PROBLEM DESCRIPTION >>
Give back, exactly as written, the lines from the first line of the data below through the line with "# Hello, folks!", and omit the pictures.

THE DATA >>
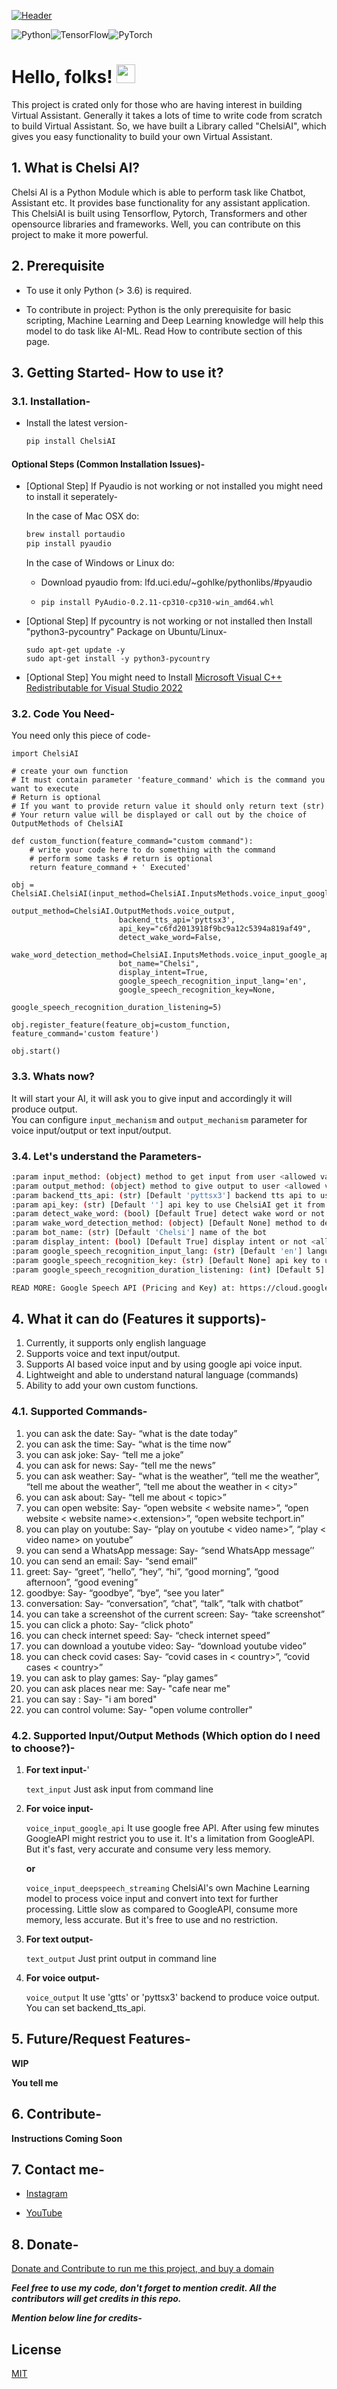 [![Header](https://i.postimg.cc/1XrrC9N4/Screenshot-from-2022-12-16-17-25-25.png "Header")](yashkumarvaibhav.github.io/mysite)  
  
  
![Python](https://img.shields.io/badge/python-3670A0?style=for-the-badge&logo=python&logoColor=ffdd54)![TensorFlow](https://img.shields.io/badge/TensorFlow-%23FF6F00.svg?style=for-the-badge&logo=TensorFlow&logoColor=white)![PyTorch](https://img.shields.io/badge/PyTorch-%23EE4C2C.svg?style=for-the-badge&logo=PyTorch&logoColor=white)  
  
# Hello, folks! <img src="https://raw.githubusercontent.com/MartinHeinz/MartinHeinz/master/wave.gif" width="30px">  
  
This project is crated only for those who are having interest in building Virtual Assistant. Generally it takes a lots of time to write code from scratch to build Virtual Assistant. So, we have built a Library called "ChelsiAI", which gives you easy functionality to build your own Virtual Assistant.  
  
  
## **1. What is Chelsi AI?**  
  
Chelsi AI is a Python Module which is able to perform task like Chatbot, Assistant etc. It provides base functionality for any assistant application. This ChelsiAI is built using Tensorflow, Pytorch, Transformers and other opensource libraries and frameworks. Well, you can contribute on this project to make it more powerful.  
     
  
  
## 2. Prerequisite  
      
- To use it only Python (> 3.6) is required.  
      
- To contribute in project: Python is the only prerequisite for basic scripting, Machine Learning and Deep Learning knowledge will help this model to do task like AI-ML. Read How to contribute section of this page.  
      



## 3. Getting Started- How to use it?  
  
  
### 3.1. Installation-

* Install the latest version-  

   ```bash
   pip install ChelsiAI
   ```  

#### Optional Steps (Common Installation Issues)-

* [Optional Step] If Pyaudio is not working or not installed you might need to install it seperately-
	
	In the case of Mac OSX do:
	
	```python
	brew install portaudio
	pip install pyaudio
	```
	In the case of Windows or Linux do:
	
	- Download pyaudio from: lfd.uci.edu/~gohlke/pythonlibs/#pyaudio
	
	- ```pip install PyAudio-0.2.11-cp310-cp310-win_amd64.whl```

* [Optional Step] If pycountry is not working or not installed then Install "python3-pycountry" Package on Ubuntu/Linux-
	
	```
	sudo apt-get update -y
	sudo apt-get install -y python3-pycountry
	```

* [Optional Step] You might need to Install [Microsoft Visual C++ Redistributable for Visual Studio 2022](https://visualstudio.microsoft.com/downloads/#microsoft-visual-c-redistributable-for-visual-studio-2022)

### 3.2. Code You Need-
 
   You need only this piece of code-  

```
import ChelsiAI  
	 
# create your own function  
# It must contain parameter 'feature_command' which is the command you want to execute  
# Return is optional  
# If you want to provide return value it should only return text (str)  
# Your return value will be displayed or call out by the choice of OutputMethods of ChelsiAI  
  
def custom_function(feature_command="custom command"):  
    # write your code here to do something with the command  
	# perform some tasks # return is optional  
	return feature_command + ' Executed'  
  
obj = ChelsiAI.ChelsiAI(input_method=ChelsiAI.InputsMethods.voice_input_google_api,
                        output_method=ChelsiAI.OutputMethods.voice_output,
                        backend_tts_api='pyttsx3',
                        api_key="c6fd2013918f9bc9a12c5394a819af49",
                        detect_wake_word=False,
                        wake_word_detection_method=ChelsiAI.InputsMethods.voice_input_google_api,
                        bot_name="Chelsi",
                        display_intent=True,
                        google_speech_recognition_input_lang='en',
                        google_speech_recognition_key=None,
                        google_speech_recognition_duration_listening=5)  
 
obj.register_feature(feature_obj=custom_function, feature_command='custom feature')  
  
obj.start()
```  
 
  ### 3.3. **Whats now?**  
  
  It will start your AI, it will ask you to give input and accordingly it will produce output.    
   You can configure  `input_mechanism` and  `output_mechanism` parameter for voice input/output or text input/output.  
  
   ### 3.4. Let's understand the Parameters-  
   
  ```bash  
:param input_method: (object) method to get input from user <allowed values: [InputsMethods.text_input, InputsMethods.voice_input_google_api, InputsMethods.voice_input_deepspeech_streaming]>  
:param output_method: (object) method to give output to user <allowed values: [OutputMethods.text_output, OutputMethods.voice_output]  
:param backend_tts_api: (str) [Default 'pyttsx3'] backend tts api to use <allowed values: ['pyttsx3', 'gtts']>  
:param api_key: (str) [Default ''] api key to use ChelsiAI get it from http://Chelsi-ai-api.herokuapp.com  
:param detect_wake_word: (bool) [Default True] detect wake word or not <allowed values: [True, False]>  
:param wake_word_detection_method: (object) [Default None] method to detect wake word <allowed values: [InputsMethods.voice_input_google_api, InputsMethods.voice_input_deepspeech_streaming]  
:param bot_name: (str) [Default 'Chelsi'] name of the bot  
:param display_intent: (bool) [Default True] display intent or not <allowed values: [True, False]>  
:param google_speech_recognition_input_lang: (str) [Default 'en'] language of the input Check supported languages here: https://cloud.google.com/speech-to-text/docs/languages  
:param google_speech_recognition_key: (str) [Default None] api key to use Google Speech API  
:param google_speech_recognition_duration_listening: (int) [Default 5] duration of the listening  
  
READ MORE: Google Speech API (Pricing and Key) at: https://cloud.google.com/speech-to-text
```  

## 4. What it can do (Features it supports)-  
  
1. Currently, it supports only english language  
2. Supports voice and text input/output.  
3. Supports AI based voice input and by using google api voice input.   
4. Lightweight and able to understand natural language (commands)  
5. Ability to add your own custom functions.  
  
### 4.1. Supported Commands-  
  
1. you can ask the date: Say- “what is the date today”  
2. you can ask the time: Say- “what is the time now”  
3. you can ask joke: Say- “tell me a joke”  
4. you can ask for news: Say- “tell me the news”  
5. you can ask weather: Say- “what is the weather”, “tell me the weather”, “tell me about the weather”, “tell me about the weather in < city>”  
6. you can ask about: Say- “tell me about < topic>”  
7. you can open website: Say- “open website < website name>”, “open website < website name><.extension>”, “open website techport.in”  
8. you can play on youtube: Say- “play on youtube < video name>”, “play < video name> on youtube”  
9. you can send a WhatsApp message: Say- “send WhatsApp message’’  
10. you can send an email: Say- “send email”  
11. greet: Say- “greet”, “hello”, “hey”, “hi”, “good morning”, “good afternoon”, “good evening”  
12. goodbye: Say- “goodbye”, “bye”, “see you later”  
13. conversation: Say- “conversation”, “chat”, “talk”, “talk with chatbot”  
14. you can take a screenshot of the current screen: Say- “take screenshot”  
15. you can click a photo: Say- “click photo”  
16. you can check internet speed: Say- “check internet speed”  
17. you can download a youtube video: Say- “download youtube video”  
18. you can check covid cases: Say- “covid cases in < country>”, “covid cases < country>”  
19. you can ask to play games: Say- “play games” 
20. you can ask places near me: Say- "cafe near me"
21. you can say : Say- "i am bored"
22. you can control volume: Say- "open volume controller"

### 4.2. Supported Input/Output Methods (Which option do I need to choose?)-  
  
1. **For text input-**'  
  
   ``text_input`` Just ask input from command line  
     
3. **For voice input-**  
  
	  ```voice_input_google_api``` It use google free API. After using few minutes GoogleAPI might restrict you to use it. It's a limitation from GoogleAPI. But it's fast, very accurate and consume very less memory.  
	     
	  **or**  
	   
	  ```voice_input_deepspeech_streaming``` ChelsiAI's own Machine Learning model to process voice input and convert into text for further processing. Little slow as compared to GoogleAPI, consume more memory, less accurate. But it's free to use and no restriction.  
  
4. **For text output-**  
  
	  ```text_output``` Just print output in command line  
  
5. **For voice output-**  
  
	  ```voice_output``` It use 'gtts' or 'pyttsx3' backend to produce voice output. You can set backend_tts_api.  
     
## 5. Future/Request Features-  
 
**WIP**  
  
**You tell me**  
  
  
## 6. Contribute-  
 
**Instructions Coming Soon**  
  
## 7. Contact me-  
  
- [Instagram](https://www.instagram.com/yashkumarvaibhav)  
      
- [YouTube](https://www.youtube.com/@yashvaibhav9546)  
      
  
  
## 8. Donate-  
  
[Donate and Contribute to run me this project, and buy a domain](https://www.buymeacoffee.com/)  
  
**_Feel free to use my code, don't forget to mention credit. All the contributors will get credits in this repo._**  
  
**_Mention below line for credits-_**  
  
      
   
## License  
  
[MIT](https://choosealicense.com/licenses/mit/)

RESULT FOR THIS EXERCISE >>
 [![Header](https://i.postimg.cc/1XrrC9N4/Screenshot-from-2022-12-16-17-25-25.png "Header")](yashkumarvaibhav.github.io/mysite)  
  
  
![Python](https://img.shields.io/badge/python-3670A0?style=for-the-badge&logo=python&logoColor=ffdd54)![TensorFlow](https://img.shields.io/badge/TensorFlow-%23FF6F00.svg?style=for-the-badge&logo=TensorFlow&logoColor=white)![PyTorch](https://img.shields.io/badge/PyTorch-%23EE4C2C.svg?style=for-the-badge&logo=PyTorch&logoColor=white)  
  
# Hello, folks! <img src="https://raw.githubusercontent.com/MartinHeinz/MartinHeinz/master/wave.gif" width="30px">  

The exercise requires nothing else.